Ana estava destruída.
— Queria tanto que você ficasse... — Ela desabou.
— Vamos fazer o possível. — Disse o médico trazendo no rosto mais incertezas do que palavras de conforto. Ana conseguia ler tudo.

Tento te encontrar
Tanto pra dizer
Meu amor, tudo bem...

|Em algum lugar da memória, ela se lembrou da música escrita em bilhetinhos, e lembrou que ele adorava tocar essa música quando eles saíam aos sábados sem muito dinheiro e paravam em algum lugar na areia da praia com alguma bebida barata e um violão comprado de segunda mão de um ladrãozinho que morava perto da casa de Sávio. Ela até tentou um bom trabalho num escritório repleto de tarados que achavam que um "BMW" faziam as mulheres amarem mais e melhor; eles andavam com camisas de um salário mínimo e traíam as esposas com mulheres que estivessem dispostas a comprarem as cantadas baratas e algumas doses de espumantes caros das boates que ficavam bem perto da mesma praia que Ana sempre ia com o amor de sua vida. Lá, os chefes e os imediatos a assediaram de várias maneiras, ela só queria um salário digno e voltar pra casa no ônibus 41 lotado rezando para não cochilar e chegar em casa com força total para abraçar os fracassos de Sávio. Entre os imbecis, um bom salário e as propostas indecentes, Ana preferiu abrir mão da grande oportunidade da sua vida. Ana trabalhou por muito tempo ajudando no escritório de uma viúva no comércio popular, o salário era mais baixo, mas as pequenas comissões permitiam que ela e Sávio pagassem as contas e fossem ao "Big Ben" comer filé à parmegiana todo fim de semana. Ele sempre pedia suco natural e brigava com Ana quando ela exagerava nos refrigerantes e explicava como deveriam, apesar de extravasarem nos fins de semana, manter uma vida saudável para que pudessem juntar mais dinheiro e, um dia, pudessem ir à Argentina.
A ambulância parou e a porta foi aberta pelo lado de fora, Ana estava tensa e apertou a mão de Sávio, ele se mexeu e tentou abrir os olhos, outras pessoas chegaram para ajudar no transporte do paciente. Algumas palavras mais técnicas corriam entre as pessoas que ajudavam a retirar o rapaz em agonia, Ana só queria pegar Sávio e sair correndo dali.
Em meio à correria, Sávio abriu os olhos quando as mãos de Ana se desprenderam da sua. Ele estava com medo e sabia que alguma chance a mais era improvável naquele ponto do jogo. Os enfermeiros puxaram a maca e direcionaram Sávio pela calçada que ficava antes do corredor branco com faixas vermelhas. Ana caminhou sempre ao lado de Sávio que foi sendo "entubado" enquanto sentia toda a tensão e o cheiro característicos de hospital. As luzes passaram sobre sua cabeça e as expressões das pessoas que o acompanhavam não o deixavam tranquilo, seu corpo tremia e seus ouvidos estavam doendo. A tontura se misturava às pancadas na cabeça e a falta de ar que se sincronizavam às palavras que ficavam mais baixa a cada segundo, seus olhos amarelos foram pegos pelo sono repentino e antes que pudesse dormir outra vez, um jovem de cabelos desarrumados o observou de braços cruzados. Estava encostado a uma grande porta, os olhos negros e penetrantes entraram como um raio na memória de Sávio e nada precisou ser dito. Ana notou os olhos de socorro de Sávio e tentou acompanhá-los, mas sem sucesso.

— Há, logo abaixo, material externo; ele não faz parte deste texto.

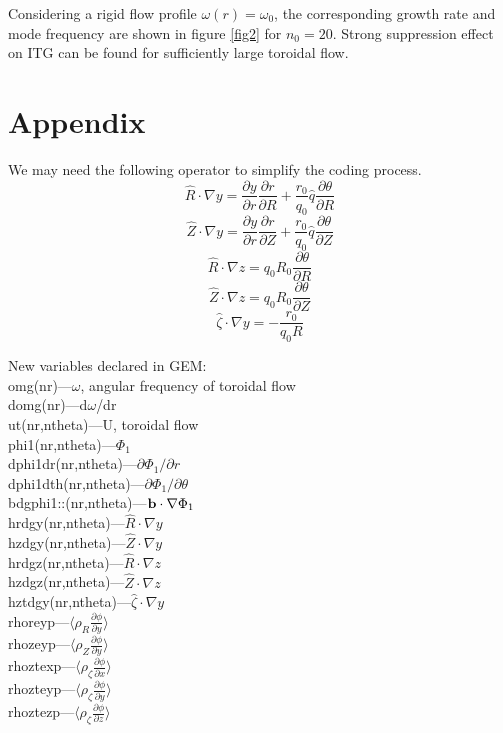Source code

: \documentclass[12pt]{article}
\begin{document}
\begin{CJK*}{UTF8}{gbsn}
Considering a rigid flow profile $\omega(r)=\omega_0$, the corresponding growth rate and mode frequency are shown in 
figure \ref{fig2} for $n_0=20$. Strong suppression effect on ITG can be found for sufficiently large toroidal flow. 


\newpage
\section*{Appendix}\label{app}
We may need the following operator to simplify the coding process.
\begin{equation*}
    \hat{R}\cdot\nabla y = \frac{\partial y}{\partial r}\frac{\partial r}{\partial R} + \frac{r_0}{q_0}\hat{q}\frac{\partial \theta}{\partial R}
\end{equation*}
\begin{equation*}
    \hat{Z}\cdot\nabla y = \frac{\partial y}{\partial r}\frac{\partial r}{\partial Z} + \frac{r_0}{q_0}\hat{q}\frac{\partial \theta}{\partial Z}
\end{equation*}
\begin{equation*}
    \hat{R}\cdot\nabla z = q_0R_0\frac{\partial \theta}{\partial R}
\end{equation*}
\begin{equation*}
    \hat{Z}\cdot\nabla z = q_0R_0\frac{\partial \theta}{\partial Z}
\end{equation*}
\begin{equation*}
    \hat{\zeta}\cdot\nabla y = -\frac{r_0}{q_0R}
\end{equation*}

New variables declared in GEM:\\
omg(nr)---$\omega$, angular frequency of toroidal flow\\
domg(nr)---d$\omega$/dr\\
ut(nr,ntheta)---U, toroidal flow\\
phi1(nr,ntheta)---$\Phi_1$\\
dphi1dr(nr,ntheta)---$\partial\Phi_1/\partial r$\\
dphi1dth(nr,ntheta)---$\partial\Phi_1/\partial \theta$\\
bdgphi1::(nr,ntheta)---${\bf b}\cdot\nabla{\rm \Phi_1}$\\
hrdgy(nr,ntheta)---$\hat{R}\cdot\nabla y$\\
hzdgy(nr,ntheta)---$\hat{Z}\cdot\nabla y$\\
hrdgz(nr,ntheta)---$\hat{R}\cdot\nabla z$\\
hzdgz(nr,ntheta)---$\hat{Z}\cdot\nabla z$\\
hztdgy(nr,ntheta)---$\hat{\zeta}\cdot\nabla y$\\
rhoreyp---$\big\langle\rho_R\frac{\partial\phi}{\partial y}\big\rangle$\\
rhozeyp---$\big\langle\rho_Z\frac{\partial\phi}{\partial y}\big\rangle$\\
rhoztexp---$\big\langle\rho_\zeta\frac{\partial\phi}{\partial x}\big\rangle$\\
rhozteyp---$\big\langle\rho_\zeta\frac{\partial\phi}{\partial y}\big\rangle$\\
rhoztezp---$\big\langle\rho_\zeta\frac{\partial\phi}{\partial z}\big\rangle$\\

\newpage


\end{CJK*}
\end{document}
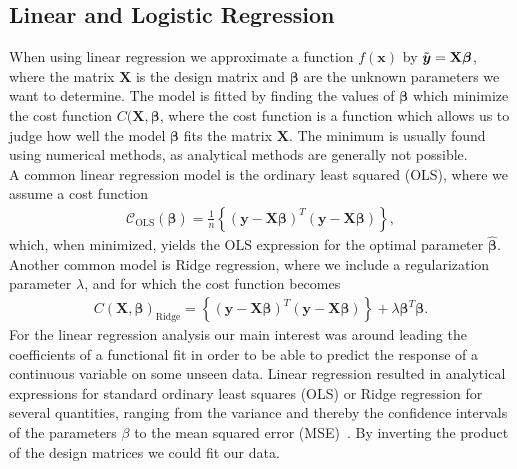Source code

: \documentclass[english,notitlepage,reprint,nofootinbib]{revtex4–2}  %
\begin{document}
\subsection*{Linear and Logistic Regression}
When using linear regression we approximate a function $f(\boldsymbol{x})$ by $\Tilde{\boldsymbol{y}} = \mathbf{X}\boldsymbol{\beta}$, where the matrix $\mathbf{X}$ is the design matrix and $\boldsymbol{\beta}$ are the unknown parameters we want to determine. 
The model is fitted by finding the values of $\boldsymbol{\beta}$ which minimize the cost function $C(\mathbf{X}, \boldsymbol{\beta}$, where the cost function is a function which allows us to judge how well the model $\boldsymbol{\beta}$ fits the matrix $\mathbf{X}$. The minimum is usually found using numerical methods, as analytical methods are generally not possible. 
\vspace{3mm}
\\
A common linear regression model is the ordinary least squared (OLS), where we assume a cost function 
\begin{align}\label{eq: costfunc_OLS}
    \mathcal{C}_\text{OLS}(\boldsymbol{\beta}) = \frac{1}{n}\left\{(\boldsymbol{y} - \mathbf{X}\boldsymbol{\beta})^T (\boldsymbol{y} - \mathbf{X}\boldsymbol{\beta})\right\},
\end{align}
which, when minimized, yields the OLS expression for the optimal parameter $\hat{\boldsymbol{\beta}}$. 
Another common model is Ridge regression, where we include a regularization parameter $\lambda$, and for which the cost function becomes 
\begin{align}\label{eq: costfunc_ridge}
    C(\mathbf{X},\boldsymbol{\beta})_\text{Ridge} = \left\{ (\boldsymbol{y} - \mathbf{X}\boldsymbol{\beta})^T (\boldsymbol{y} - \mathbf{X}\boldsymbol{\beta}) \right\} + \lambda\boldsymbol{\beta}^T\boldsymbol{\beta}. 
\end{align}
For the linear regression analysis our main interest was around leading the coefficients of a functional fit in order to be able to predict the response of a continuous variable on some unseen data. 
Linear regression resulted in analytical expressions for standard ordinary least squares (OLS) or Ridge regression for several quantities, ranging from the variance and thereby the confidence intervals of the parameters $\beta$ to the mean squared error (MSE)~\cite{lecture_notes}. By inverting the product of the design matrices we could fit our data. 
\end{document}
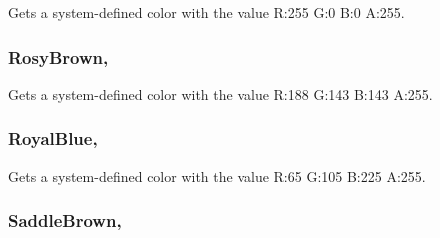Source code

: Gets a system-\/defined color with the value R\+:255 G\+:0 B\+:0 A\+:255.

\hypertarget{structMicrosoft_1_1Xna_1_1Framework_1_1Color_af611d84fcfced58f4507f5fca5e63dd5}{}
\subsubsection[{Rosy\+Brown}]{ Rosy\+Brown\hspace{0.3cm}{\ttfamily [static]}, {\ttfamily [get]}}\label{structMicrosoft_1_1Xna_1_1Framework_1_1Color_af611d84fcfced58f4507f5fca5e63dd5}


Gets a system-\/defined color with the value R\+:188 G\+:143 B\+:143 A\+:255.

\hypertarget{structMicrosoft_1_1Xna_1_1Framework_1_1Color_af57939749aee65d23cd0827f841c6aa6}{}
\subsubsection[{Royal\+Blue}]{ Royal\+Blue\hspace{0.3cm}{\ttfamily [static]}, {\ttfamily [get]}}\label{structMicrosoft_1_1Xna_1_1Framework_1_1Color_af57939749aee65d23cd0827f841c6aa6}


Gets a system-\/defined color with the value R\+:65 G\+:105 B\+:225 A\+:255.

\hypertarget{structMicrosoft_1_1Xna_1_1Framework_1_1Color_a1afcc3741dd8cfdcaa6e5eed72b37eb4}{}
\subsubsection[{Saddle\+Brown}]{ Saddle\+Brown\hspace{0.3cm}{\ttfamily [static]}, {\ttfamily [get]}}\label{structMicrosoft_1_1Xna_1_1Framework_1_1Color_a1afcc3741dd8cfdcaa6e5eed72b37eb4}


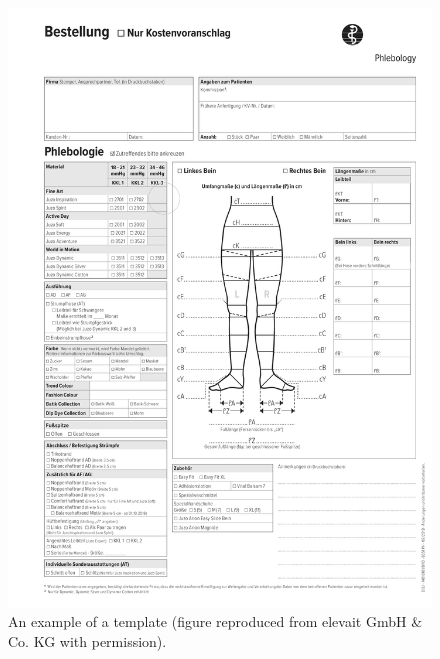 \begin{figure}
  \centering
  \begin{minipage}[b]{0.4\textwidth}
  	\includegraphics[width=\textwidth]{images/Introduction/template.png}
    	\caption[An example of a template.]{An example of a template (figure reproduced from elevait GmbH \& Co. KG with permission).}
    	\label{fig:exampleTemplate}
    

\end{minipage}
\end{figure}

Uma parada cardiorrespiratória foi observada por um dos médicos, Sávio sentiu a dor enquanto viu Eron se perder nos corredores brancos em meio às roupas negras que sempre usava. O olhar pedinte do pervertido da Rua dos Sonhos foi a última coisa que Sávio viu conscientemente naquele dia que era o começo do fim.